Each of the cities is seeking slightly different changes to its urban growth area.
“The first thing that I would be looking at is whether it’s in compliance with the Growth Management Act or not,” Councilor Glen Yung said Tuesday. “I’m not going to approve anything that’s not defensible.”
Compliance with the state act has been of increasing importance to the council after it learned more than $6 million in grants and loans were withheld by the state Department of Ecology because the county is already not in compliance.
The issue stems from a March 2023 ruling by the Growth Management Hearings Board over the council’s approval of surface mining zoning in the Chelatchie Bluff Mineral Lands. The county has filed suit against the board and Friends of Clark County, appealing the ruling. The case has not yet been scheduled for review.
Camas, La Center, Ridgefield and Vancouver each submitted two options for consideration by the county council. While the changes requested are wide ranging, the cities say they will be needed to build enough housing and create enough jobs to meet demand.
For example, Battle Ground is looking to add 764 acres to its urban growth area, nearly all of it currently zoned for rural residential use. Among the changes requested, the city wants to extend its urban growth area boundary west along Main Street to the Dollars Corner area, which would be zoned for employment use.
The first of the two options submitted by Camas would add about 80 acres of airport-zoned land near Grove Field to its growth area for industrial use. The option would also increase housing density in some areas. The second option would add 297 acres, which includes the Grove Field lands and 161 acres of agricultural lands and 57 acres of forest lands.
Both options submitted by Ridgefield would increase its urban growth boundary by 413 acres, all of which is zoned for agricultural use. Ridgefield had the next-largest land increase after Battle Ground, followed by Vancouver with 349 acres.
Clark County also received 108 site-specific zoning requests. Some of the requests were submitted by property owners. Others, like 20 surface mining zone requests in the rural areas, were submitted by companies that own other rights, such as mineral or timber use.
Allowing lands to be rezoned may be under the county council’s purview, but there are restrictions.
“Some jurisdictions would subsume resource lands into their (urban growth areas). The law says you can’t de-designate resource lands, and adding to the urban growth areas would automatically de-designate lands. The county has to do a resource lands study,” Friends of Clark County attorney David McDonald said.
County attorney Chris Cook said the same during a Feb. 5 council meeting. Cook said a resource study “is a necessity for the de-designation or redesignation of resource lands.”

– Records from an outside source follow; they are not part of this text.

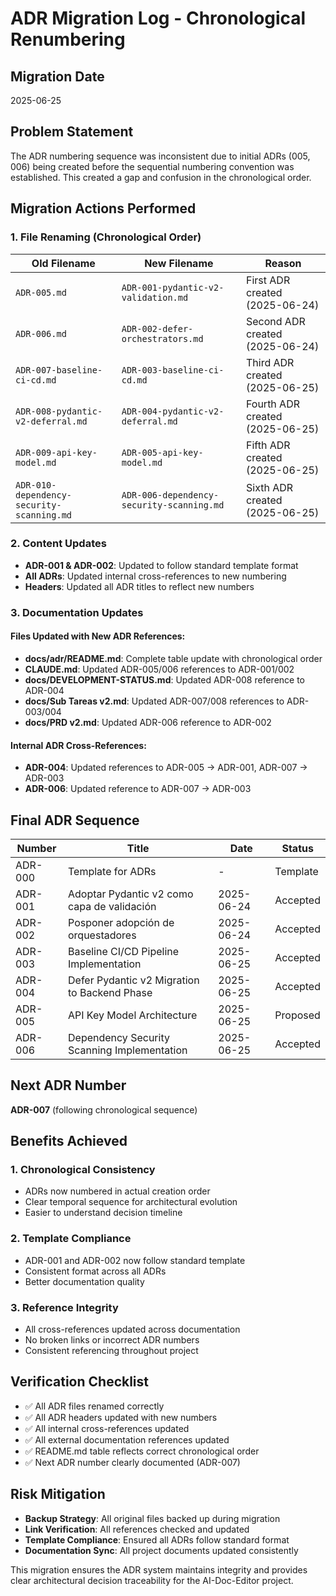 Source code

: # ADR Migration Log - Chronological Renumbering

## Migration Date

2025-06-25

## Problem Statement

The ADR numbering sequence was inconsistent due to initial ADRs (005, 006) being created before the sequential numbering convention was established. This created a gap and confusion in the chronological order.

## Migration Actions Performed

### 1. File Renaming (Chronological Order)

| Old Filename                              | New Filename                              | Reason                          |
| ----------------------------------------- | ----------------------------------------- | ------------------------------- |
| `ADR-005.md`                              | `ADR-001-pydantic-v2-validation.md`       | First ADR created (2025-06-24)  |
| `ADR-006.md`                              | `ADR-002-defer-orchestrators.md`          | Second ADR created (2025-06-24) |
| `ADR-007-baseline-ci-cd.md`               | `ADR-003-baseline-ci-cd.md`               | Third ADR created (2025-06-25)  |
| `ADR-008-pydantic-v2-deferral.md`         | `ADR-004-pydantic-v2-deferral.md`         | Fourth ADR created (2025-06-25) |
| `ADR-009-api-key-model.md`                | `ADR-005-api-key-model.md`                | Fifth ADR created (2025-06-25)  |
| `ADR-010-dependency-security-scanning.md` | `ADR-006-dependency-security-scanning.md` | Sixth ADR created (2025-06-25)  |

### 2. Content Updates

- **ADR-001 & ADR-002**: Updated to follow standard template format
- **All ADRs**: Updated internal cross-references to new numbering
- **Headers**: Updated all ADR titles to reflect new numbers

### 3. Documentation Updates

#### Files Updated with New ADR References:

- **docs/adr/README.md**: Complete table update with chronological order
- **CLAUDE.md**: Updated ADR-005/006 references to ADR-001/002
- **docs/DEVELOPMENT-STATUS.md**: Updated ADR-008 reference to ADR-004
- **docs/Sub Tareas v2.md**: Updated ADR-007/008 references to ADR-003/004
- **docs/PRD v2.md**: Updated ADR-006 reference to ADR-002

#### Internal ADR Cross-References:

- **ADR-004**: Updated references to ADR-005 → ADR-001, ADR-007 → ADR-003
- **ADR-006**: Updated reference to ADR-007 → ADR-003

## Final ADR Sequence

| Number  | Title                                        | Date       | Status   |
| ------- | -------------------------------------------- | ---------- | -------- |
| ADR-000 | Template for ADRs                            | -          | Template |
| ADR-001 | Adoptar Pydantic v2 como capa de validación  | 2025-06-24 | Accepted |
| ADR-002 | Posponer adopción de orquestadores           | 2025-06-24 | Accepted |
| ADR-003 | Baseline CI/CD Pipeline Implementation       | 2025-06-25 | Accepted |
| ADR-004 | Defer Pydantic v2 Migration to Backend Phase | 2025-06-25 | Accepted |
| ADR-005 | API Key Model Architecture                   | 2025-06-25 | Proposed |
| ADR-006 | Dependency Security Scanning Implementation  | 2025-06-25 | Accepted |

## Next ADR Number

**ADR-007** (following chronological sequence)

## Benefits Achieved

### 1. **Chronological Consistency**

- ADRs now numbered in actual creation order
- Clear temporal sequence for architectural evolution
- Easier to understand decision timeline

### 2. **Template Compliance**

- ADR-001 and ADR-002 now follow standard template
- Consistent format across all ADRs
- Better documentation quality

### 3. **Reference Integrity**

- All cross-references updated across documentation
- No broken links or incorrect ADR numbers
- Consistent referencing throughout project

## Verification Checklist

- ✅ All ADR files renamed correctly
- ✅ All ADR headers updated with new numbers
- ✅ All internal cross-references updated
- ✅ All external documentation references updated
- ✅ README.md table reflects correct chronological order
- ✅ Next ADR number clearly documented (ADR-007)

## Risk Mitigation

- **Backup Strategy**: All original files backed up during migration
- **Link Verification**: All references checked and updated
- **Template Compliance**: Ensured all ADRs follow standard format
- **Documentation Sync**: All project documents updated consistently

This migration ensures the ADR system maintains integrity and provides clear architectural decision traceability for the AI-Doc-Editor project.
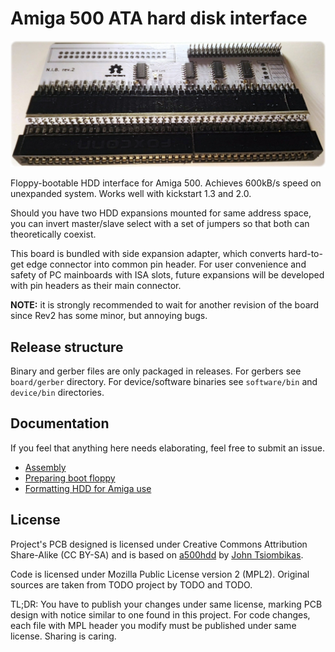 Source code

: # Amiga 500 ATA hard disk interface

![NIB image](https://raw.githubusercontent.com/AmigaPorts/a500hdd/master/doc/nib.jpg)

Floppy-bootable HDD interface for Amiga 500. Achieves 600kB/s speed on
unexpanded system. Works well with kickstart 1.3 and 2.0.

Should you have two HDD expansions mounted for same address space, you can
invert master/slave select with a set of jumpers so that both can theoretically
coexist.

This board is bundled with side expansion adapter, which converts hard-to-get
edge connector into common pin header. For user convenience and safety of
PC mainboards with ISA slots, future expansions will be developed with pin
headers as their main connector.

**NOTE:** it is strongly recommended to wait for another revision of the board
since Rev2 has some minor, but annoying bugs.

## Release structure

Binary and gerber files are only packaged in releases.
For gerbers see `board/gerber` directory.
For device/software binaries see `software/bin` and `device/bin` directories.

## Documentation

If you feel that anything here needs elaborating, feel free to submit an issue.

- [Assembly](doc/assembly.md)
- [Preparing boot floppy](doc/floppy.md)
- [Formatting HDD for Amiga use](doc/formatting.md)

## License

Project's PCB designed is licensed under Creative Commons Attribution
Share-Alike (CC BY-SA) and is based on
[a500hdd](http://nuclear.mutantstargoat.com/hw/amiga/a500hdd)
by [John Tsiombikas](mailto:nuclear@member.fsf.org).

Code is licensed under Mozilla Public License version 2 (MPL2).
Original sources are taken from TODO project by TODO and TODO.

TL;DR: You have to publish your changes under same license, marking PCB design
with notice similar to one found in this project. For code changes, each file
with MPL header you modify must be published under same license.
Sharing is caring.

Without a completed resource study, the council likely would not be able to change the zoning on agricultural, forest or mineral lands included in urban growth area expansions.
In late January, the council approved spending $300,000 on a resource study. Unlike prior studies, which have taken two to three years to complete and focused on a sole resource type (agricultural, forest or mineral), this study will have to be completed in a few months and will cover all three resource types.
“There is simply not the time to adequately do a comprehensive resource land evaluation given the history of how we have planned for growth in this county,” McDonald said. “Each and every time has required a minimum of two to three years.”
The council will review any proposals the county receives for the resource study during an upcoming meeting, likely before the end of February or in early March.
With either a full or partially complete resource study, the council will still have to decide on which boundary changes to approve.
“I give latitude to the jurisdictions themselves,” Yung said. “I live in Vancouver, and while I may not completely agree with the direction that they’re headed, I give that latitude to them because they have gone through a public process with the community.”
As long as the cities have the data and community input to back up their requests, he said, the same holds true for the other jurisdictions.
“As somebody that does not live in Battle Ground or Camas or La Center, I don’t know the ins and outs of their city … and how they stand to be impacted,” Yung said. “Unless there’s something really crazy and as long as it is legally defensible with the Growth Management Act, I give the latitude to the cities themselves.”